Monday, February 8, 2010

(D1975) If the Buddha and Jesus were to meet, they might recognize one another as fellow teachers of the good. They taught similar truths and experienced similar hardships. For example, both stayed in the wilderness and were tempted by Mara. Originally, Jesus's teachings promoted peace and turning the other cheek, passive resistance rather over armed insurrection.

Marcus Borg, a Christian scholar, focuses on Christian basics by selecting a range of quotations from the Gospels and pairing them with parallel sayings by the Buddha. Whereas Jesus said, "Blessed are the poor, for yours is the kingdom of God," the Buddha said, "Let us live most happily, possessing nothing; let us feed on joy, like the radiant devas."

It is surprising to readers familiar only with the Bible how similar the words of the two religious leaders actually are. When two ancient spiritual traditions like Buddhism and Christianity are compared, a striking similarity is revealed between the narratives of their founders. In the case of Christianity, Jesus is more bodhisattva than "god."

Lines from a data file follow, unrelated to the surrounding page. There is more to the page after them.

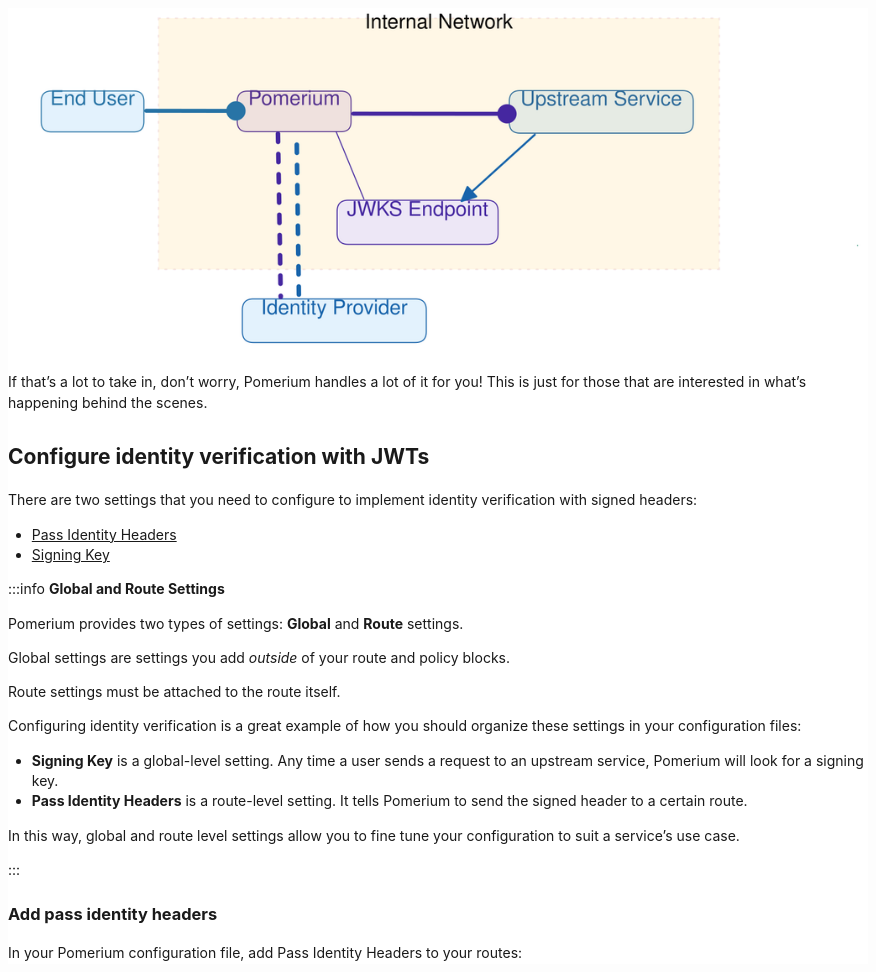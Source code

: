 ![Diagram of JWT flow in Pomerium](./img/jwt-verification/jwt-verification-diagram.svg)

If that’s a lot to take in, don’t worry, Pomerium handles a lot of it for you! This is just for those that are interested in what’s happening behind the scenes.

## Configure identity verification with JWTs

There are two settings that you need to configure to implement identity verification with signed headers:

- [Pass Identity Headers](/docs/reference/routes/pass-identity-headers-per-route)
- [Signing Key](/docs/reference/signing-key)

:::info **Global and Route Settings**

Pomerium provides two types of settings: **Global** and **Route** settings.

Global settings are settings you add _outside_ of your route and policy blocks.

Route settings must be attached to the route itself.

Configuring identity verification is a great example of how you should organize these settings in your configuration files:

- **Signing Key** is a global-level setting. Any time a user sends a request to an upstream service, Pomerium will look for a signing key.
- **Pass Identity Headers** is a route-level setting. It tells Pomerium to send the signed header to a certain route.

In this way, global and route level settings allow you to fine tune your configuration to suit a service’s use case.

:::

### Add pass identity headers

In your Pomerium configuration file, add Pass Identity Headers to your routes:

In the case of Buddhism, the Buddha is portrayed as almost omniscient like God. The essence of the Buddha's message is embodied in the Four Noble Truths: unhappiness, its origin, its cessation, and the truth of the path leading to its cessation. These truths are exemplified in the life of the Buddha himself. Similarly, if one looks at the life of Jesus, one sees the essential practices and teachings of Christianity in it. In both, it is only through hardship, dedication, and commitment, by standing firm on one's principles, that one grows spiritually and attains liberation from suffering.